### Work item
Search the data for "every". Each line containing it is to be copied.

### Stored items from a collection
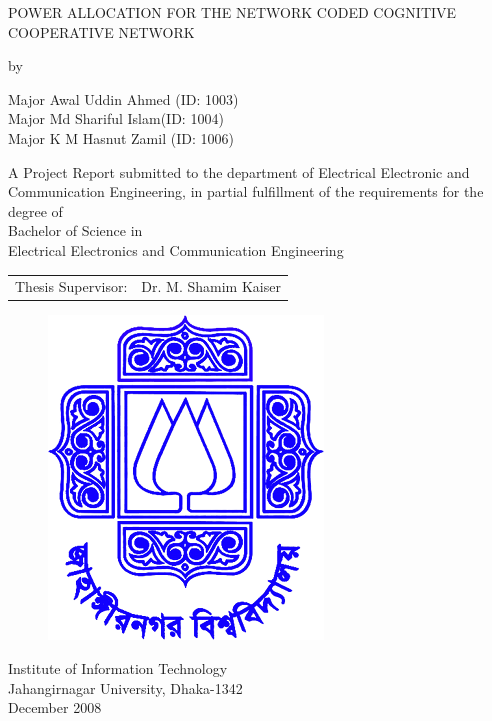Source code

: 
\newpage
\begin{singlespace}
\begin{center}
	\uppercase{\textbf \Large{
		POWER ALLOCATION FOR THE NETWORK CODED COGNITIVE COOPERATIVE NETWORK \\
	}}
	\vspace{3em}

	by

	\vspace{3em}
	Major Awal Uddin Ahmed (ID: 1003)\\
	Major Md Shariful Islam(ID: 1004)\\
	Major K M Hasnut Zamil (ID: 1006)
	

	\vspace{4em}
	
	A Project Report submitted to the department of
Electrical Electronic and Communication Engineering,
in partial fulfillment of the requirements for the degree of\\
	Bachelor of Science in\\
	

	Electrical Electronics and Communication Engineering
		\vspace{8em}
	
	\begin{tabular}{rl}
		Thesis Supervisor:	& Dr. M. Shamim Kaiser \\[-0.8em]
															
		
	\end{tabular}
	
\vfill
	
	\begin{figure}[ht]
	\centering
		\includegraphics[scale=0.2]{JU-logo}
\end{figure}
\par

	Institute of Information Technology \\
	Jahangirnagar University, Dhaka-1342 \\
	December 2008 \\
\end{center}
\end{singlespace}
* * *
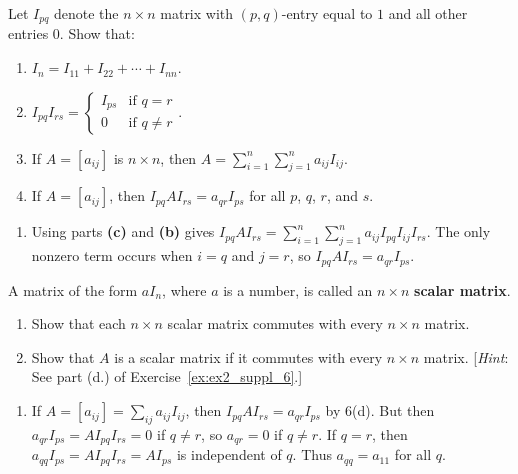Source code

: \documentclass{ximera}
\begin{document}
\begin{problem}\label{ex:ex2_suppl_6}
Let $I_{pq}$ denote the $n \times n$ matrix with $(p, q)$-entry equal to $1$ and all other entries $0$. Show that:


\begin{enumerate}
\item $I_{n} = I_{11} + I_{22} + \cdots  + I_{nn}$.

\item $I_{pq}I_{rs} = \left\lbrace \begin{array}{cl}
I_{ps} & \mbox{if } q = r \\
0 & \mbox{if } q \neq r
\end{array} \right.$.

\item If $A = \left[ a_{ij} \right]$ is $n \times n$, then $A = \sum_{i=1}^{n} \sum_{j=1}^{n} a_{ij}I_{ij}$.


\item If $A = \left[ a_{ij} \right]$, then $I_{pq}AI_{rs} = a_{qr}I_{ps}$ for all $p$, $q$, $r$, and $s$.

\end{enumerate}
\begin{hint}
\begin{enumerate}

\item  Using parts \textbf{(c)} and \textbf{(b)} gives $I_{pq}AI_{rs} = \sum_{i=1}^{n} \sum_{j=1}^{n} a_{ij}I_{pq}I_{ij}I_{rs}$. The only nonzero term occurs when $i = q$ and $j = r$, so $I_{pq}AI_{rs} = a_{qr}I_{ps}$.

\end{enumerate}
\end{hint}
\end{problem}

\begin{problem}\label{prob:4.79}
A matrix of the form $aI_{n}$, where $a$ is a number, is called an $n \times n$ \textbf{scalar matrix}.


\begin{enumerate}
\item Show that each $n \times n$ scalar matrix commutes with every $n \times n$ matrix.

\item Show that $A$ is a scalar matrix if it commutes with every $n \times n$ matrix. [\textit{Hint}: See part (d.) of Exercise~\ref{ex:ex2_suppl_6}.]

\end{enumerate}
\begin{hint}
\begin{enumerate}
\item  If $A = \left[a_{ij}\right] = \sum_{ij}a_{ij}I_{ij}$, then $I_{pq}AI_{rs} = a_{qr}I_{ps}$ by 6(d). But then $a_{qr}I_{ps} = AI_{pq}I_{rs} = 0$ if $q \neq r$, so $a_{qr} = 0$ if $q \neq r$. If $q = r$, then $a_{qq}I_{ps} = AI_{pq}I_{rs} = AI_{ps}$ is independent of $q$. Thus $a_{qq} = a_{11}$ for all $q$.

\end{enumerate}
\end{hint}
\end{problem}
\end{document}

### Result below
\item Show that each $n \times n$ scalar matrix commutes with every $n \times n$ matrix.
\item Show that $A$ is a scalar matrix if it commutes with every $n \times n$ matrix. [\textit{Hint}: See part (d.) of Exercise~\ref{ex:ex2_suppl_6}.]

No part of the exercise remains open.